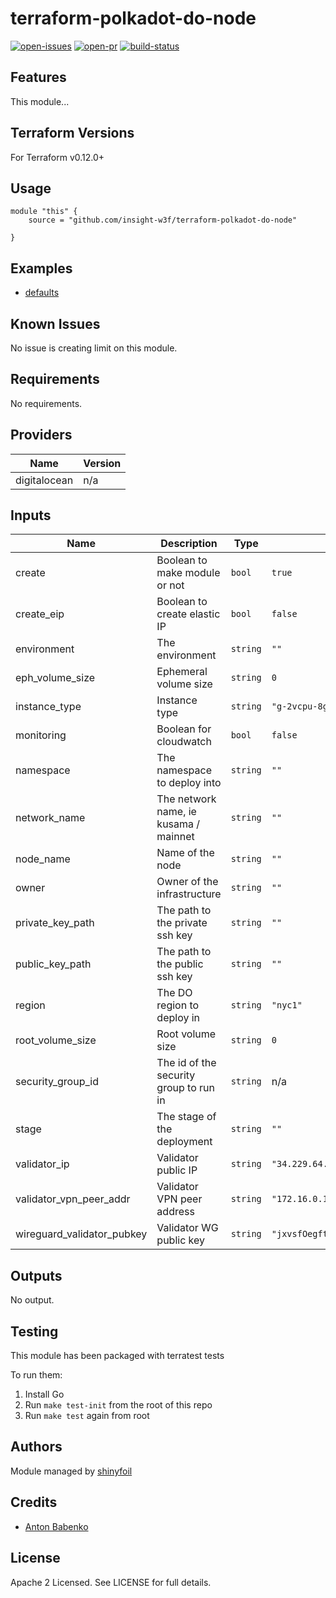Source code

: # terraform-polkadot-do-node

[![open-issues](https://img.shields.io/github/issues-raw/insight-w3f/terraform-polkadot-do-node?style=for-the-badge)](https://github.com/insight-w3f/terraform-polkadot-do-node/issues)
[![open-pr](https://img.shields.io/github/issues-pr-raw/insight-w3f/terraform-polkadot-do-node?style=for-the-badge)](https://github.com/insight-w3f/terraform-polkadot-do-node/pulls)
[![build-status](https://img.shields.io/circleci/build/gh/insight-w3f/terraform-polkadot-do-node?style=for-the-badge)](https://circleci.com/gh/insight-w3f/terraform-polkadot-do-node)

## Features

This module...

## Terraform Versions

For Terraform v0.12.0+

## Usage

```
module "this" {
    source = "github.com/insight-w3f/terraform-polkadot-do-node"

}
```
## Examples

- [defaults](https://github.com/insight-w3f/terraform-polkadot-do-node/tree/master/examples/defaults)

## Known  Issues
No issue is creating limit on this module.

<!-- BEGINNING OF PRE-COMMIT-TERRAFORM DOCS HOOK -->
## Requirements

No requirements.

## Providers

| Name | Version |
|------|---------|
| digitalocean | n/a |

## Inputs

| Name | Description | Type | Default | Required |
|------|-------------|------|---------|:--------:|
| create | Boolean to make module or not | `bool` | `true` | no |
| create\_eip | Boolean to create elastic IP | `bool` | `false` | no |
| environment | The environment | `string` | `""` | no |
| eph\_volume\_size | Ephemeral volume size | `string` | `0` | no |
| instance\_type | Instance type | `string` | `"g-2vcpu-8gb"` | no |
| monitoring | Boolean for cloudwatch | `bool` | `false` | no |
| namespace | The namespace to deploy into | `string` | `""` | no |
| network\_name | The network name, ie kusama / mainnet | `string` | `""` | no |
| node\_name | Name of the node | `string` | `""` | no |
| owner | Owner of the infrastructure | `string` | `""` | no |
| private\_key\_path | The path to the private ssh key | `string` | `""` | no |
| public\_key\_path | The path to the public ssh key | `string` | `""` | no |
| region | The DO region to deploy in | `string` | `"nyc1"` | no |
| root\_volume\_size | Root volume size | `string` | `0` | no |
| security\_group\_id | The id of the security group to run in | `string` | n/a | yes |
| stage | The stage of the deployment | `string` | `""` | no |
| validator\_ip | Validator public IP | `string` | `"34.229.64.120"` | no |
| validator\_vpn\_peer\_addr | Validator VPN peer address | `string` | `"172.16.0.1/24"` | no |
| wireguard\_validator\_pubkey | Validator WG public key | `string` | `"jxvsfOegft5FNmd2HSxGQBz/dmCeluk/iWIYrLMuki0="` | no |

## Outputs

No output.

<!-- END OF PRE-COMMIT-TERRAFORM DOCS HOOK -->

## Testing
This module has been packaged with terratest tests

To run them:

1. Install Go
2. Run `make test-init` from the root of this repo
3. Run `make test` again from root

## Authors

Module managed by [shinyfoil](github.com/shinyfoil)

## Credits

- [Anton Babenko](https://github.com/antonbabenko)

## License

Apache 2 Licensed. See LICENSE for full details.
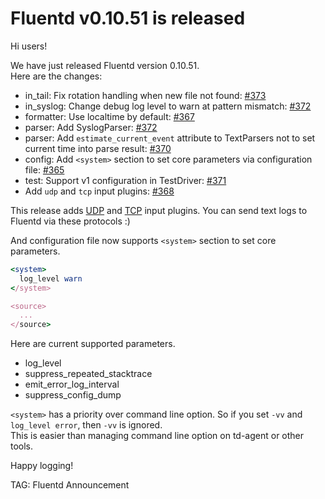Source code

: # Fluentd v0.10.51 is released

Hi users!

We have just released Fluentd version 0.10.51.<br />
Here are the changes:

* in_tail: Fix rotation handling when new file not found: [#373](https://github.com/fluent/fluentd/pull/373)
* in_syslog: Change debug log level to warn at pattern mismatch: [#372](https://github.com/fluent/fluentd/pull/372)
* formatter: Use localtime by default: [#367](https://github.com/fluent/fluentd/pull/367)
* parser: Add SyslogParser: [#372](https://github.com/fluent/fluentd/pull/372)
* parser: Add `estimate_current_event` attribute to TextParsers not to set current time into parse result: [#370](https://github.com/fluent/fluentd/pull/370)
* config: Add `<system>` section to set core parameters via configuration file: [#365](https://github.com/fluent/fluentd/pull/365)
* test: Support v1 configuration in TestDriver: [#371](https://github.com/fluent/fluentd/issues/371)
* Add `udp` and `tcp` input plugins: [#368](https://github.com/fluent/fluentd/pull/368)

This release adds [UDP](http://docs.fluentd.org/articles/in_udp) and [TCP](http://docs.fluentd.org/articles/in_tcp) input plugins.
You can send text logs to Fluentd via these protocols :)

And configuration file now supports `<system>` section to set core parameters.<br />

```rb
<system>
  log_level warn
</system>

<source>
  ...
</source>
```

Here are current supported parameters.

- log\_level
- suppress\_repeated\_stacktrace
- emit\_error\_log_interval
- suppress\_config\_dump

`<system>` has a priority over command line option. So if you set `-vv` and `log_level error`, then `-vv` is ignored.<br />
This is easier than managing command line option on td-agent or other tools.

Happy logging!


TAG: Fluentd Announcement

# # # # #

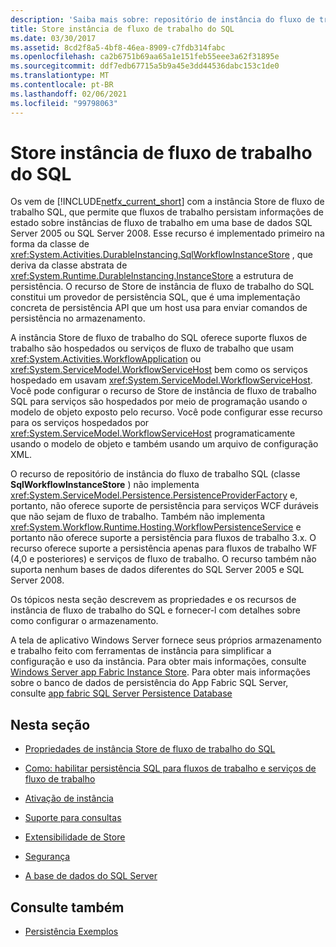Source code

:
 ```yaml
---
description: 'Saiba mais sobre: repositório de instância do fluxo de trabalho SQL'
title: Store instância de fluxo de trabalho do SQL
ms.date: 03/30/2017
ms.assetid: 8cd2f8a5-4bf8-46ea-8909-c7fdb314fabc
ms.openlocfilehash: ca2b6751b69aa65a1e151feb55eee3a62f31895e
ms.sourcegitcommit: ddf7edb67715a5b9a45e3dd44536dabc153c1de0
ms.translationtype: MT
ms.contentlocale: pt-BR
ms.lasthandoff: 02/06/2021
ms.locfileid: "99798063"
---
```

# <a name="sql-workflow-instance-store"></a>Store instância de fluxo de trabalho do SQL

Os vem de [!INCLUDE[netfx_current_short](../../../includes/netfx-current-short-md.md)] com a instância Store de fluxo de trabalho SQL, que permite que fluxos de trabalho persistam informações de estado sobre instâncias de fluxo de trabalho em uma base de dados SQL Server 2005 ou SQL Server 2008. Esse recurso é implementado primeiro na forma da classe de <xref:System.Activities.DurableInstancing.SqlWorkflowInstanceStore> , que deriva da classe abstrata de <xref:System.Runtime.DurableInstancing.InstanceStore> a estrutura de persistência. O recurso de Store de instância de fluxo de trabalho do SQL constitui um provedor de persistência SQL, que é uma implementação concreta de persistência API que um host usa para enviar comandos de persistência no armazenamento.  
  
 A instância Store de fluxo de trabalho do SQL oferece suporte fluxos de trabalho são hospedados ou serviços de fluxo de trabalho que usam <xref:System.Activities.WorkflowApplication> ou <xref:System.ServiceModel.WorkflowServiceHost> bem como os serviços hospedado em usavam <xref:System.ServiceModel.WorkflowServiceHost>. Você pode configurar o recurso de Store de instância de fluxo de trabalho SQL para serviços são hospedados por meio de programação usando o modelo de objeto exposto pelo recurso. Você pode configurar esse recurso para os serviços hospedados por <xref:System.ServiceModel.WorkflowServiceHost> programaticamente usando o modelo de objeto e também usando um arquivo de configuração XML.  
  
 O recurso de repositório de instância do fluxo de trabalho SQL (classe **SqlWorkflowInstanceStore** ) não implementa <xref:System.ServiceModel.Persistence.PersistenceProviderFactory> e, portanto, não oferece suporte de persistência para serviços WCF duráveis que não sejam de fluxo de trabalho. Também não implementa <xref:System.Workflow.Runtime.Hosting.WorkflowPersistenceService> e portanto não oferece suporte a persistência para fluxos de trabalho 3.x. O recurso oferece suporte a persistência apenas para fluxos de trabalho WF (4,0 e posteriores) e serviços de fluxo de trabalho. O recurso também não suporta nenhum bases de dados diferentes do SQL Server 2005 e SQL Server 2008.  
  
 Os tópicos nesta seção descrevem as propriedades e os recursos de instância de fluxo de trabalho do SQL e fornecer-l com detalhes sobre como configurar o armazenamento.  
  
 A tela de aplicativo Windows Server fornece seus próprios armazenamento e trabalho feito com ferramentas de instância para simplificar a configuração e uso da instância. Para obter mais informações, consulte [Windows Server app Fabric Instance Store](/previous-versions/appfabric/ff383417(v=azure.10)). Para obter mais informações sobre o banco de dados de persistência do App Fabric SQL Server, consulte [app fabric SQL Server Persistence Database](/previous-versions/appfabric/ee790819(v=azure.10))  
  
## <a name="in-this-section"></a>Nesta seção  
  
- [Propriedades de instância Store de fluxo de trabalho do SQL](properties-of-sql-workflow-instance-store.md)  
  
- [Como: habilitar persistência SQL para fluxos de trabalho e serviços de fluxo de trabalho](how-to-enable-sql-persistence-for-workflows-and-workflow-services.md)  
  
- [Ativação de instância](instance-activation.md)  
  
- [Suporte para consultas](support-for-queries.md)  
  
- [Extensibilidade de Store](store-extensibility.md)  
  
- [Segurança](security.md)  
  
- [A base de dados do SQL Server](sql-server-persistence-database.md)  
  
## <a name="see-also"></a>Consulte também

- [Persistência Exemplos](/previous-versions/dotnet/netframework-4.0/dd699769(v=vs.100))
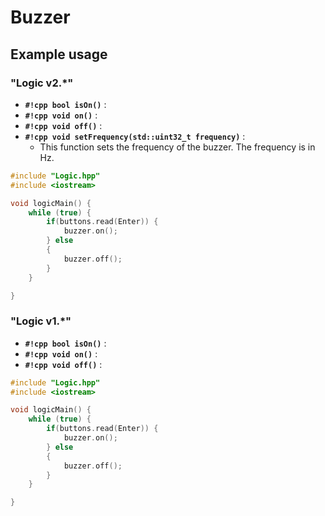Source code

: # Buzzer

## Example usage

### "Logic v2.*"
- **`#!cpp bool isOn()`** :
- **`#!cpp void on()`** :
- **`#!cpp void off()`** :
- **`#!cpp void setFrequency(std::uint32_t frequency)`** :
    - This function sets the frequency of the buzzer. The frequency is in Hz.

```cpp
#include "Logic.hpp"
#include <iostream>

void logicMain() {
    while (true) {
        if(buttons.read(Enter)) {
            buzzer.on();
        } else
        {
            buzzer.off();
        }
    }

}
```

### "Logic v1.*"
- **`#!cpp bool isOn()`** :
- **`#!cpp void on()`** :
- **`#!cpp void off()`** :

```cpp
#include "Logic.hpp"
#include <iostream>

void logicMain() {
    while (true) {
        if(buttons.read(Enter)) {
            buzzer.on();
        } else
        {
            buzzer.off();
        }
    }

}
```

# # # # #

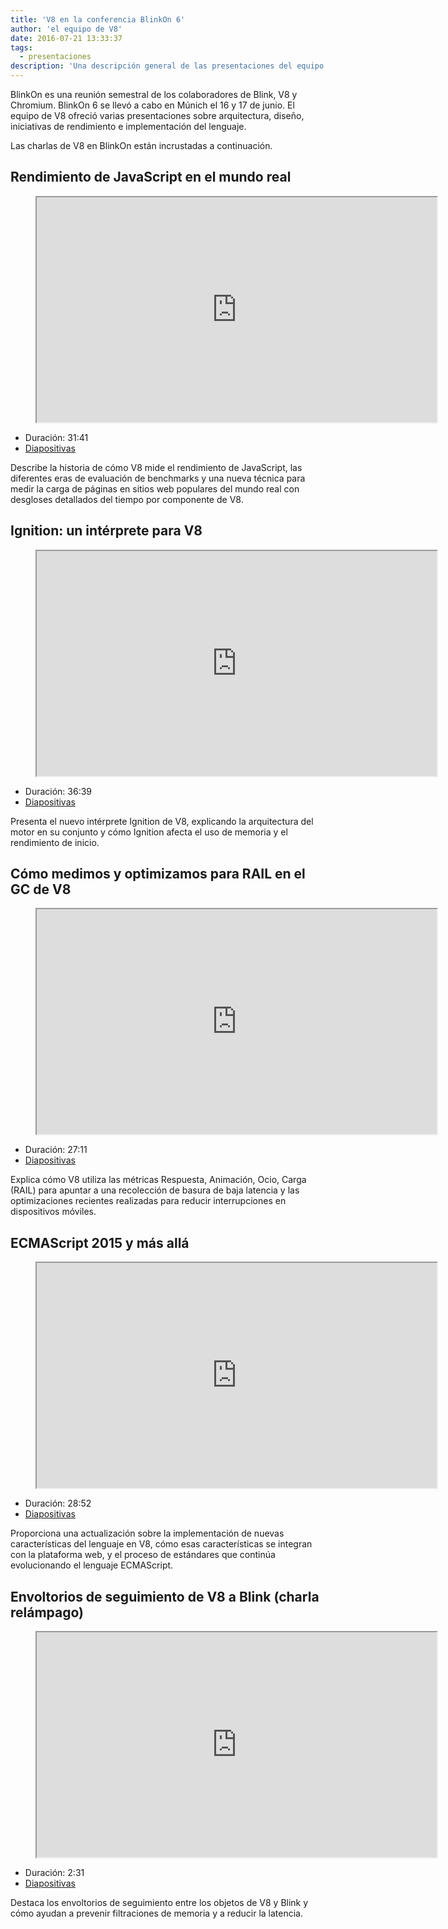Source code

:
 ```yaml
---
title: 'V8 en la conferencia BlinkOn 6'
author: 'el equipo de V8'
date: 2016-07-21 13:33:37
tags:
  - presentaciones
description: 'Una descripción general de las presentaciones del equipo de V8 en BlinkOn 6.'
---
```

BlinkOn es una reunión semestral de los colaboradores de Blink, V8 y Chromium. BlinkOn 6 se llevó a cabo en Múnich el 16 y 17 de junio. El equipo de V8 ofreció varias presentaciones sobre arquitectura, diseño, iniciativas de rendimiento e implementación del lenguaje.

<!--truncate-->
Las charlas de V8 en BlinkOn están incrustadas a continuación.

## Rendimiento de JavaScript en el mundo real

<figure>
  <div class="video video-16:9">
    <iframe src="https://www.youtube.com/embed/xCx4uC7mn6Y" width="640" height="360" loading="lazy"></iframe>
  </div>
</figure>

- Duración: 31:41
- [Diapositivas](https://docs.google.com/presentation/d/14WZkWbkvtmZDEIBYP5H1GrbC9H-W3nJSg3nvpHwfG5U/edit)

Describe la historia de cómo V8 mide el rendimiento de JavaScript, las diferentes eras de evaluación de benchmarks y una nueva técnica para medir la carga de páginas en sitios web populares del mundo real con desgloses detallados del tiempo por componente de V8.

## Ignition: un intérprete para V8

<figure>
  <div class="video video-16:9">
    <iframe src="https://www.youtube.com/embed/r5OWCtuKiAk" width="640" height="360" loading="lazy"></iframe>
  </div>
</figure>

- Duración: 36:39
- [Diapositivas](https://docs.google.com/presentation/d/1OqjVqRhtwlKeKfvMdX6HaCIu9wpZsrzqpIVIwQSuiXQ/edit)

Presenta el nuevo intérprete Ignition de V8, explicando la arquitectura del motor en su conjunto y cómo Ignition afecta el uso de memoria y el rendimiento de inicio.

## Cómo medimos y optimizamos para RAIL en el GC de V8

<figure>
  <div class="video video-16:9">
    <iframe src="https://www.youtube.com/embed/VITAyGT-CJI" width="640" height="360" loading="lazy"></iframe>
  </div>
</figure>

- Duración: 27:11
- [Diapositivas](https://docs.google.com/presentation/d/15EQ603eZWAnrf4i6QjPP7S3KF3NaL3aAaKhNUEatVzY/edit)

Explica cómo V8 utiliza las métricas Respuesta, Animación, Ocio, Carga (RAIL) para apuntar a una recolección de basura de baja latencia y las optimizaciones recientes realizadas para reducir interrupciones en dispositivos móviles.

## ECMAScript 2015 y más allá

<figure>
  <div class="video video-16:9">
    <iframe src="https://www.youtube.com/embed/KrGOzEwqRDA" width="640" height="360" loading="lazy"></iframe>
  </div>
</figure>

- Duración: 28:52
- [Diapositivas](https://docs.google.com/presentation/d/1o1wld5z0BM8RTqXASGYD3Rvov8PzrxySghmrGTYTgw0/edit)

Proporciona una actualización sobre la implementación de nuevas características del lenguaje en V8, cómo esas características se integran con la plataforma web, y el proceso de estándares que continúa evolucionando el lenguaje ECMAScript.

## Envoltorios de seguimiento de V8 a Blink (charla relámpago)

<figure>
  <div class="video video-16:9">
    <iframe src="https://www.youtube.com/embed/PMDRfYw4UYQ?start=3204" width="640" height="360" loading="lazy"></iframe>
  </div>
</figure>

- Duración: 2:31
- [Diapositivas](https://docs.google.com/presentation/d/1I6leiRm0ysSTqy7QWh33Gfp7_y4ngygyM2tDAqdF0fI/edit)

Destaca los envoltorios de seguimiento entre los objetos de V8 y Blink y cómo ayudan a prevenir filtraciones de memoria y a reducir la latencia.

# # # # #

- **TASK STATEMENT**: Of the entries above, repeat exactly the lines between the line with "- emit\_error\_log_interval" and the line with "TAG: Fluentd Announcement", inclusive, and no others.

- **TASK OUTPUT**:
- emit\_error\_log_interval
- suppress\_config\_dump

`<system>` has a priority over command line option. So if you set `-vv` and `log_level error`, then `-vv` is ignored.<br />
This is easier than managing command line option on td-agent or other tools.

Happy logging!


TAG: Fluentd Announcement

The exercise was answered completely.